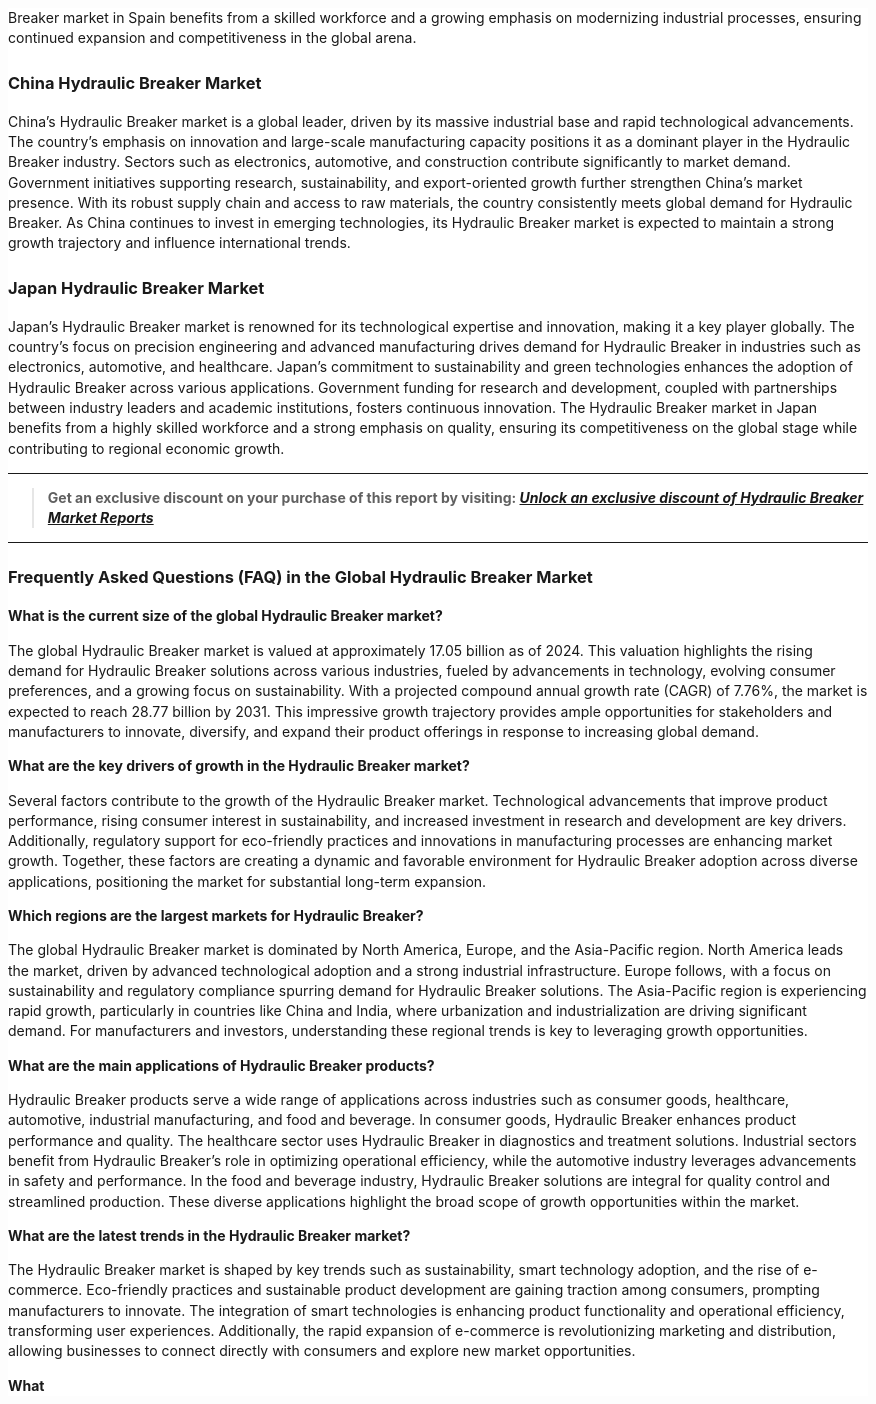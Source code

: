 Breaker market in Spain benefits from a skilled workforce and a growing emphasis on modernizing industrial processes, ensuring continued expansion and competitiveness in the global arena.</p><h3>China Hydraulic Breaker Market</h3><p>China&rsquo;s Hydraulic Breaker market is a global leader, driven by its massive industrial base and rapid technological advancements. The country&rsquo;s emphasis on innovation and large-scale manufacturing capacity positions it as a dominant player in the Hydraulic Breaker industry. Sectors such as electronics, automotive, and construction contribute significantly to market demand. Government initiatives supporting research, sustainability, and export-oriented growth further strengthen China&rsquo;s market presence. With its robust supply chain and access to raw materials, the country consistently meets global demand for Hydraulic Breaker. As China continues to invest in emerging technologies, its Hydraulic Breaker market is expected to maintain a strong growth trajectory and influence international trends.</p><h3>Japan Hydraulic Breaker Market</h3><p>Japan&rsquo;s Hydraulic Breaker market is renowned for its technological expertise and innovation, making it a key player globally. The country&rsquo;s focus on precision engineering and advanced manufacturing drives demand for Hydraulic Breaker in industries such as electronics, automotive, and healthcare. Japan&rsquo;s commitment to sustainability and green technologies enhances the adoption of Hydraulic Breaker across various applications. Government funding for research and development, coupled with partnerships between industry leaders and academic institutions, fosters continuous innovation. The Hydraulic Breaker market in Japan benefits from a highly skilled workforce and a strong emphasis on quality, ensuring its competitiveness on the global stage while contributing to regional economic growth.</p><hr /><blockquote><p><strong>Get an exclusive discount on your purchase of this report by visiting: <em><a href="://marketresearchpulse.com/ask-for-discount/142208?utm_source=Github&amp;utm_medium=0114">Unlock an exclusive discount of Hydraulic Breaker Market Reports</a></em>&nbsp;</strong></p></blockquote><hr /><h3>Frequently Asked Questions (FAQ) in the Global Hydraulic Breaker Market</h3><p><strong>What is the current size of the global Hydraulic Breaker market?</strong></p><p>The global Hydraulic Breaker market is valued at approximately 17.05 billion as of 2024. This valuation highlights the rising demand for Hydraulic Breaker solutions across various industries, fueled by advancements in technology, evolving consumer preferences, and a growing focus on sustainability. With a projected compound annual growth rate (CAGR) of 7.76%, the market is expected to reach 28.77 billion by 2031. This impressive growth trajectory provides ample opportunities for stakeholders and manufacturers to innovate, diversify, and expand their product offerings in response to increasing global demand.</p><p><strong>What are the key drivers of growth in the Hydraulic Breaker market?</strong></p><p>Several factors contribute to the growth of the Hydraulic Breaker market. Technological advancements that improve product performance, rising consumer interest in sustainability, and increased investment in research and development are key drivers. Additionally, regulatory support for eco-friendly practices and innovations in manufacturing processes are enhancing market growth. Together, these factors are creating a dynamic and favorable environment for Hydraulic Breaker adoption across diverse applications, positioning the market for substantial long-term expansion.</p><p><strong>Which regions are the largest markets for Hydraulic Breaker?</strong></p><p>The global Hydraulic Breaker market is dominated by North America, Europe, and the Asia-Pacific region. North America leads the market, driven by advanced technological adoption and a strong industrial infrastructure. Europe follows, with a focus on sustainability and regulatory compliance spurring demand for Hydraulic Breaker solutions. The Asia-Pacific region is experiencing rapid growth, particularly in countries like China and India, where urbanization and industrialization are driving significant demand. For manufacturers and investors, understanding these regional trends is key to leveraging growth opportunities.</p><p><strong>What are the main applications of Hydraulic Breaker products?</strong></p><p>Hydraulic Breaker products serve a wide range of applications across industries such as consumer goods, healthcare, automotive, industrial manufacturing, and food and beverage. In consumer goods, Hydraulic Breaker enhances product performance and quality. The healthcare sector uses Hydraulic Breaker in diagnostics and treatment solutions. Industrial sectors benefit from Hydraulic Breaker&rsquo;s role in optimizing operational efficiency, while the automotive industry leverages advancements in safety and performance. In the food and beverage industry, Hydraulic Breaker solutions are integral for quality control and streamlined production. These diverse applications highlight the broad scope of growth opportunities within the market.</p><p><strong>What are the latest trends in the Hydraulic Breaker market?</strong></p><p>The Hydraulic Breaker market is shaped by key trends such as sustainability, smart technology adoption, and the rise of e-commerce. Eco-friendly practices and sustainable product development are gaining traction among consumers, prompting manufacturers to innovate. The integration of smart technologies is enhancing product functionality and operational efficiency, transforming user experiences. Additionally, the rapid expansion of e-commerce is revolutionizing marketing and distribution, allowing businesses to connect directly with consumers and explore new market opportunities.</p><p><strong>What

◆ ◆ ◆ ◆

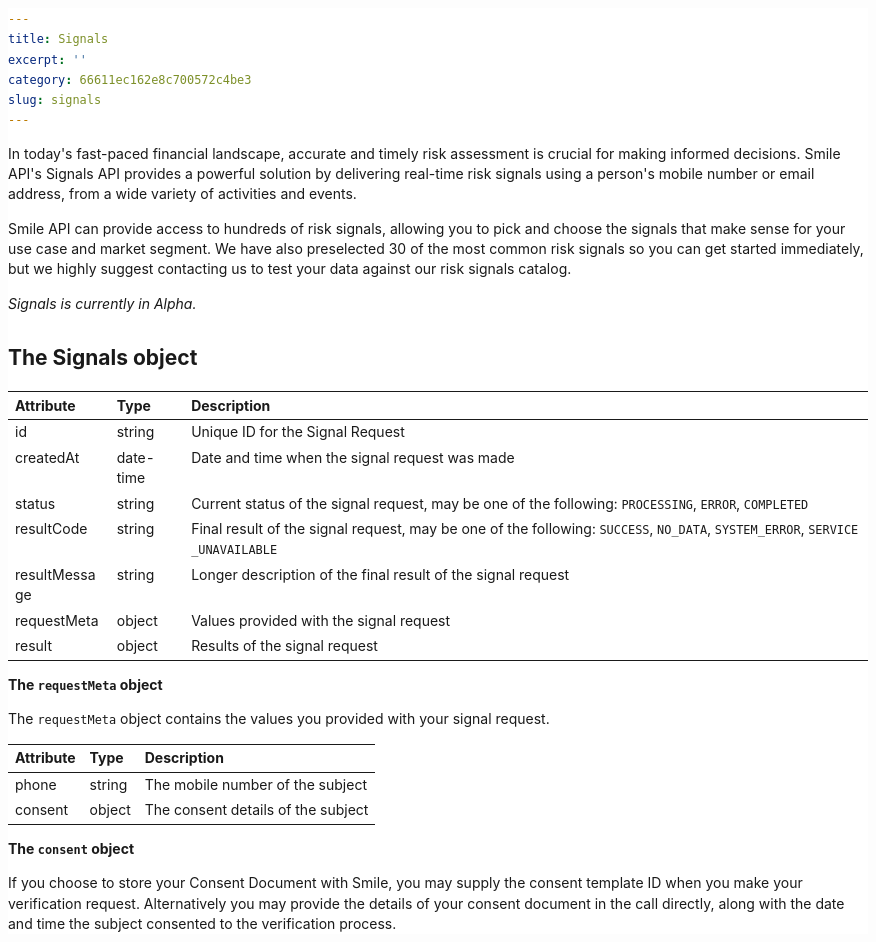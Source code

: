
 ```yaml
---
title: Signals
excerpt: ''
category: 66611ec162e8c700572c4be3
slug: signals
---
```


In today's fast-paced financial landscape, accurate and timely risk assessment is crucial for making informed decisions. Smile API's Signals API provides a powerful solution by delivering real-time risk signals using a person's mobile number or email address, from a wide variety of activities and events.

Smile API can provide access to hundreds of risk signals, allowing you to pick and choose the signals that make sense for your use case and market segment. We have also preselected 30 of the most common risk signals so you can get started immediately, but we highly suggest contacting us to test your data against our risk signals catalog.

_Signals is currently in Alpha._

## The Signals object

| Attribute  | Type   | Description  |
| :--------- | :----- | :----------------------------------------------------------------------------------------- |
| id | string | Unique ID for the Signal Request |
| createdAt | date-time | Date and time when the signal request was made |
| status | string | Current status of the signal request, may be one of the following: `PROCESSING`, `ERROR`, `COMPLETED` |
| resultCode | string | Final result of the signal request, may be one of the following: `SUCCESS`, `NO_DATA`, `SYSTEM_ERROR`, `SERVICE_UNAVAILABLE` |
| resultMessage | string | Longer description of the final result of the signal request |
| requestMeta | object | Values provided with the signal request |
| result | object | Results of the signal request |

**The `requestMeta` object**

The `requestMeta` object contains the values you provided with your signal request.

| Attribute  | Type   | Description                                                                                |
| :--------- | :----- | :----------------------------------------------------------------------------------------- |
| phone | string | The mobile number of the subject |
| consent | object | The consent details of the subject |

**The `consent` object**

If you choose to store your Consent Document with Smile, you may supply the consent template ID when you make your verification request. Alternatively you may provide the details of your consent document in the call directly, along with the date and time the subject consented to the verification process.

◆ ◆ ◆ ◆

About this exercise:
Reproduce word for word the material above, starting with the line that has "Results of the signal request |" and stopping after the line that has "If you choose".

Solution:
| result | object | Results of the signal request |

**The `requestMeta` object**

The `requestMeta` object contains the values you provided with your signal request.

| Attribute  | Type   | Description                                                                                |
| :--------- | :----- | :----------------------------------------------------------------------------------------- |
| phone | string | The mobile number of the subject |
| consent | object | The consent details of the subject |

**The `consent` object**

If you choose to store your Consent Document with Smile, you may supply the consent template ID when you make your verification request. Alternatively you may provide the details of your consent document in the call directly, along with the date and time the subject consented to the verification process.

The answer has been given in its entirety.